Allah’ın boyasıyla boyanmak, kişisel gelişimin esasıdır

Allah’ın boyasıyla boyanmak, kişisel gelişimin esasıdır

TUĞBA KAPLAN – İSTANBUL

30 Ağustos 2013, Cuma

 Din Psikolojisi Profesörü Hüseyin Peker, ‘Allah’ın Boyasıyla Boyanmak’ kitabında hayata rehber olan Kur’an’ın verdiği mesajları ne kadar anladığımızı sorguluyor.
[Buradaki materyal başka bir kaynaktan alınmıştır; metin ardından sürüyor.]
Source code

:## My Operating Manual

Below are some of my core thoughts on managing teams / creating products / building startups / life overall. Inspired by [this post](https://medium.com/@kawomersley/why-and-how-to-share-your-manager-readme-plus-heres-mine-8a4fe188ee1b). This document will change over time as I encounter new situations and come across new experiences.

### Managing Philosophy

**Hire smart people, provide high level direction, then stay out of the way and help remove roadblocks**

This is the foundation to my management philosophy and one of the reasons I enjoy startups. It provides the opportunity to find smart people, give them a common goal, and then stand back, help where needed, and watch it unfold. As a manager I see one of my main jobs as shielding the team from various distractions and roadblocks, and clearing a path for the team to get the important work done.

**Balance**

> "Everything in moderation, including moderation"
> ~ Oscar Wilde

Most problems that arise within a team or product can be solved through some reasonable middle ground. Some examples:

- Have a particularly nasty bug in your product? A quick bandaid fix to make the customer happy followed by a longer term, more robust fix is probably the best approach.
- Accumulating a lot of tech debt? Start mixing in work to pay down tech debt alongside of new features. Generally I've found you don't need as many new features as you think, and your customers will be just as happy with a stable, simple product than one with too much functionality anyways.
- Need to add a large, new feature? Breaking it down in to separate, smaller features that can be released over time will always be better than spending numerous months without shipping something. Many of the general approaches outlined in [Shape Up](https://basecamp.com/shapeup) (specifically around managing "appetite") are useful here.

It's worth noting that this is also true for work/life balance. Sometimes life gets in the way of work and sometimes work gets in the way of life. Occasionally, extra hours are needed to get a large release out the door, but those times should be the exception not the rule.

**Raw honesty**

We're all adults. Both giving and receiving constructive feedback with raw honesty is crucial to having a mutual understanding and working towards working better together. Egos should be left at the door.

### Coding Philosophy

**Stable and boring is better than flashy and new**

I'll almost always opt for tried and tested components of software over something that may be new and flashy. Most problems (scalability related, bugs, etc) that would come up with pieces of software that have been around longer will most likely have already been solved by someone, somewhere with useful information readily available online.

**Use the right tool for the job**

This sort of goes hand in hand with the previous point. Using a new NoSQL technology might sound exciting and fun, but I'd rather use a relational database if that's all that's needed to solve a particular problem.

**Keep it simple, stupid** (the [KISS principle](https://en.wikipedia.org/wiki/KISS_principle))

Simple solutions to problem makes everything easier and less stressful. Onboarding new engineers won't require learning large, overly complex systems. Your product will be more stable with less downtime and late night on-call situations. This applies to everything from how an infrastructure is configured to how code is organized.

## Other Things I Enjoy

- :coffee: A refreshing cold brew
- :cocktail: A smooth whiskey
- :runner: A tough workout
Timaş Yayınları’ndan çıkan kitapta Peker, kişisel gelişimin makam ve mevkiye ulaşma, maddî güç sahibi olma olarak anlatılmasını eleştiriyor.

Allah’ın boyasıyla boyanmak ne demek?

Kur’an’ın kendini geliştirme ve gerçekleştirmede sahip olunmasını istediği özellikler, ahlakilik ve erdemlilik Allah’ın boyası olarak sunuluyor. Yani Kur’an’a göre kim her türlü maddi ve manevi kirden kendini arındırır, tüm benliğini temizler, takva elbisesi giyinirse o, Allah’ın boyasıyla boyanmış olur. Araf Suresi’nin 26. ayetinde, takva elbisesinin en güzel elbise olduğu vurgulanır. Bedene giyilen elbise insanı soğuktan ve sıcaktan, olumsuz dış etkilerden koruduğu ve onu süslediği gibi takva elbisesi de kötü duygu ve düşüncelerden, kötü davranışlara yönelmekten korur, ahlaki olgunluğa ulaştırır.
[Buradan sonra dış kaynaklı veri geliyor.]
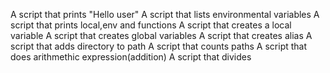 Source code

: A script that prints "Hello user"
A script that lists environmental variables
A script that prints local,env and functions
A script that creates a local variable
A script that creates global variables
A script that creates alias
A script that adds directory to path
A script that counts paths
A script that does arithmethic expression(addition)
A script that divides
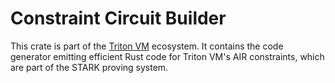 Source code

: # Constraint Circuit Builder

This crate is part of the [Triton VM](https://triton-vm.org) ecosystem. It contains the code
generator emitting efficient Rust code for Triton VM's AIR constraints, which are part of the STARK
proving system.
İnsan, Allah’ın boyasıyla nasıl boyanabilir?

Bu konu Kur’an’da çok geniş olarak yer alıyor. Kur’an’a göre insanın yapısında hem kötü  hem güzel istek ve arzular yer alır. Kur’an kişinin bu kötü arzulardan kendini arındırmasını ister. Bunlardan kendini ne kadar arındırıp temizlerse o kadar Allah’ın boyasıyla boyanmış olur.

Mesela?

Allah’a kul olup, O’na ibadet etmekten tutun da güzel huy ve ahlakı içinde barındıran, insanlığa faydalı bütün hayırlı söz ve davranışlar…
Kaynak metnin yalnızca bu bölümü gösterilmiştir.